Tarantino's Next Movie is Black Western Django Unchained CONFIRMED AND UPDATED

Thompson on Hollywood
Thompson on Hollywood

Quentin Tarantino has handed in the final draft of his spaghetti western script Django Unchained to Weinstein Co., his agency WME confirms. According to Tarantino Archives, the title Django Unchained pays homage to both the Sergio Corbucci original Django, not to mention Takashi Miike’s Sukiyaki Western Django, which features Tarantino (see clips for both below). UPDATE: Another long-rumored inspiration, once optioned by Miramax, was Elmore Leonard’s 40 Lashes Less One.

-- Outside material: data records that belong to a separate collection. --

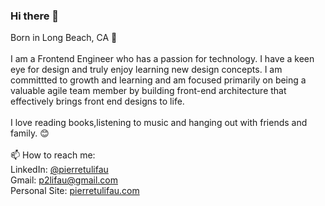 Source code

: ### Hi there 👋

<!--
**p2lifau/p2lifau** is a ✨ _special_ ✨ repository because its `README.md` (this file) appears on your GitHub profile.

Here are some ideas to get you started:

- 🔭 I’m currently working on ...
- 🌱 I’m currently learning ...
- 👯 I’m looking to collaborate on ...
- 🤔 I’m looking for help with ...
- 💬 Ask me about ...
- 📫 How to reach me: ...
- 😄 Pronouns: ...
- ⚡ Fun fact: ...
-->

Born in Long Beach, CA 🌴 <br><br>
I am a Frontend Engineer who has a passion for technology. I have a keen eye for design and truly enjoy learning new design concepts. I am committted to growth and learning and am focused primarily on being a valuable agile team member by building front-end architecture that effectively brings front end designs to life. 
<br><br>
I love reading books,listening to music and hanging out with friends and family. 😊
<br><br>
📫 How to reach me:<br>
LinkedIn: [@pierretulifau ](https://www.linkedin.com/in/pierretulifau/) <br>
Gmail: p2lifau@gmail.com<br>
Personal Site: [pierretulifau.com ](https://www.pierretulifau.com/)

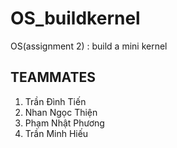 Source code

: # OS_buildkernel
OS(assignment 2) : build a mini kernel
##  __TEAMMATES__
1. Trần Đình Tiến
2. Nhan Ngọc Thiện
3. Phạm Nhật Phương
4. Trần Minh Hiếu
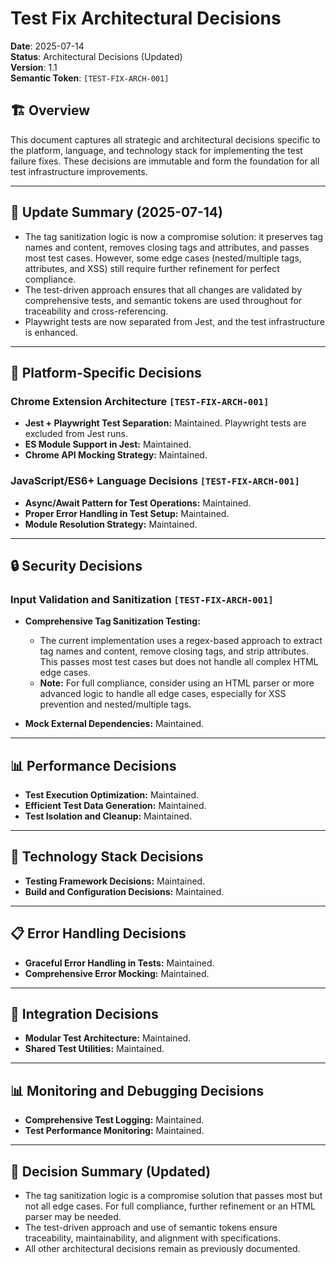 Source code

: # Test Fix Architectural Decisions

**Date**: 2025-07-14  
**Status**: Architectural Decisions (Updated)  
**Version**: 1.1  
**Semantic Token**: `[TEST-FIX-ARCH-001]`

## 🏗️ Overview

This document captures all strategic and architectural decisions specific to the platform, language, and technology stack for implementing the test failure fixes. These decisions are immutable and form the foundation for all test infrastructure improvements.

---

## 🔄 Update Summary (2025-07-14)

- The tag sanitization logic is now a compromise solution: it preserves tag names and content, removes closing tags and attributes, and passes most test cases. However, some edge cases (nested/multiple tags, attributes, and XSS) still require further refinement for perfect compliance.
- The test-driven approach ensures that all changes are validated by comprehensive tests, and semantic tokens are used throughout for traceability and cross-referencing.
- Playwright tests are now separated from Jest, and the test infrastructure is enhanced.

---

## 🎯 Platform-Specific Decisions

### Chrome Extension Architecture `[TEST-FIX-ARCH-001]`

- **Jest + Playwright Test Separation:** Maintained. Playwright tests are excluded from Jest runs.
- **ES Module Support in Jest:** Maintained.
- **Chrome API Mocking Strategy:** Maintained.

### JavaScript/ES6+ Language Decisions `[TEST-FIX-ARCH-001]`

- **Async/Await Pattern for Test Operations:** Maintained.
- **Proper Error Handling in Test Setup:** Maintained.
- **Module Resolution Strategy:** Maintained.

---

## 🔒 Security Decisions

### Input Validation and Sanitization `[TEST-FIX-ARCH-001]`

- **Comprehensive Tag Sanitization Testing:**
  - The current implementation uses a regex-based approach to extract tag names and content, remove closing tags, and strip attributes. This passes most test cases but does not handle all complex HTML edge cases.
  - **Note:** For full compliance, consider using an HTML parser or more advanced logic to handle all edge cases, especially for XSS prevention and nested/multiple tags.

- **Mock External Dependencies:** Maintained.

---

## 📊 Performance Decisions

- **Test Execution Optimization:** Maintained.
- **Efficient Test Data Generation:** Maintained.
- **Test Isolation and Cleanup:** Maintained.

---

## 🔧 Technology Stack Decisions

- **Testing Framework Decisions:** Maintained.
- **Build and Configuration Decisions:** Maintained.

---

## 📋 Error Handling Decisions

- **Graceful Error Handling in Tests:** Maintained.
- **Comprehensive Error Mocking:** Maintained.

---

## 🔄 Integration Decisions

- **Modular Test Architecture:** Maintained.
- **Shared Test Utilities:** Maintained.

---

## 📊 Monitoring and Debugging Decisions

- **Comprehensive Test Logging:** Maintained.
- **Test Performance Monitoring:** Maintained.

---

## 📝 Decision Summary (Updated)

- The tag sanitization logic is a compromise solution that passes most but not all edge cases. For full compliance, further refinement or an HTML parser may be needed.
- The test-driven approach and use of semantic tokens ensure traceability, maintainability, and alignment with specifications.
- All other architectural decisions remain as previously documented.  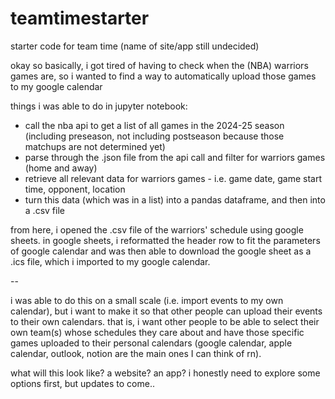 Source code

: # teamtimestarter
starter code for team time (name of site/app still undecided)

okay so basically, i got tired of having to check when the (NBA) warriors games are, so i wanted to find a way to automatically upload those games to my google calendar

things i was able to do in jupyter notebook:
- call the nba api to get a list of all games in the 2024-25 season (including preseason, not including postseason because those matchups are not determined yet)
- parse through the .json file from the api call and filter for warriors games (home and away)
- retrieve all relevant data for warriors games - i.e. game date, game start time, opponent, location
- turn this data (which was in a list) into a pandas dataframe, and then into a .csv file

from here, i opened the .csv file of the warriors' schedule using google sheets. in google sheets, i reformatted the header row to fit the parameters of google calendar and was then able to download the google sheet as a .ics file, which i imported to my google calendar. 

--

i was able to do this on a small scale (i.e. import events to my own calendar), but i want to make it so that other people can upload their events to their own calendars. that is, i want other people to be able to select their own team(s) whose schedules they care about and have those specific games uploaded to their personal calendars (google calendar, apple calendar, outlook, notion are the main ones I can think of rn).

what will this look like? a website? an app? i honestly need to explore some options first, but updates to come..
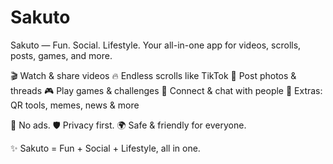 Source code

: # Sakuto
Sakuto — Fun. Social. Lifestyle.
Your all-in-one app for videos, scrolls, posts, games, and more.

🎬 Watch & share videos
🔥 Endless scrolls like TikTok
📸 Post photos & threads
🎮 Play games & challenges
💬 Connect & chat with people
🌟 Extras: QR tools, memes, news & more

🚫 No ads.
🛡️ Privacy first.
🌍 Safe & friendly for everyone.

✨ Sakuto = Fun + Social + Lifestyle, all in one.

The only cast member that WME can confirm is Christoph Waltz, who plays a German bounty hunter who joins up with former slave Django to save his wife from an evil owner. No start date or locations have been finalized. Original Django star Franco Nero has said that he is attached, along with Waltz, Keith Carradine and Treat Williams.

Thompson on Hollywood

Sergio at Shadow and Act (the latest welcome entrant to the indieWIRE blog network) picked up a plot description from a commenter at Hollywood Elsewhere:

Django is a freed slave, who, under the tutelage of a German bounty hunter (Christopher Waltz) becomes a bad-ass bounty hunter himself, and after assisting Waltz in taking down some bad guys for profit, is helped by Waltz in tracking down his slave wife and liberating her from an evil plantation owner. And that doesn’t even half begin to cover it! This film deals with racism as I’ve rarely seen it handled in a Hollywood film. While it’s 100 percent pure popcorn and revenge flick, it is pure genius in the way it takes on the evil slave owning south. Think of what he did with the Nazis in Inglorious and you’ll get a sense of what he’s doing with slave owners and slave overseers in this one.

UPDATE: Now that I’ve read the script, the above description is more or less correct. The Playlist fills in more details of what Tarantino said he wanted to do back in 2010:

“I’d like to do a Western. But rather than set it in Texas, have it in slavery times. With that subject that everybody is afraid to deal with. Let’s shine that light on ourselves. You could do a ponderous history lesson of slaves escaping on the Underground Railroad. Or, you could make a movie that would be exciting. Do it as an adventure. A spaghetti Western that takes place during that time. And I would call it ‘A Southern.’.. I want to do movies that deal with America’s horrible past with slavery and stuff but do them like spaghetti westerns, not like big issue movies. I want to do them like they’re genre films, but they deal with everything that America has never dealt with because it’s ashamed of it, and other countries don’t really deal with because they don’t feel they have the right to.”

It sounds like Tarantino is ready to tackle some of the taboo material in Lars von Trier’s controversial Manderlay or Richard Fleischer’s notoriously sensationalistic Mandingo. My next question: can Tarantino convince Ennio Morricone (pictured) to compose an original score for the movie? UPDATE: Harry Knowles got his hands on a script and tweeted:

“Django Unchained is an operatic southern… this is my favorite QT script. & I’ve read them all. This I absolutely love at every level.”